- Work instructions:
Reproduce the entries exactly, beginning with the line containing "planetě. Je to" and ending with their last line, both included.

====== Data

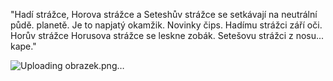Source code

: "Hadí strážce, Horova strážce a Seteshův strážce se setkávají na neutrální půdě. 
planetě. Je to napjatý okamžik. Novinky čips. Hadímu strážci září oči. Horův strážce 
Horusova strážce se leskne zobák. Setešovu strážci z nosu... kape."

![Uploading obrazek.png…]()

============

- Task answer:
planetě. Je to napjatý okamžik. Novinky čips. Hadímu strážci září oči. Horův strážce 
Horusova strážce se leskne zobák. Setešovu strážci z nosu... kape."

![Uploading obrazek.png…]()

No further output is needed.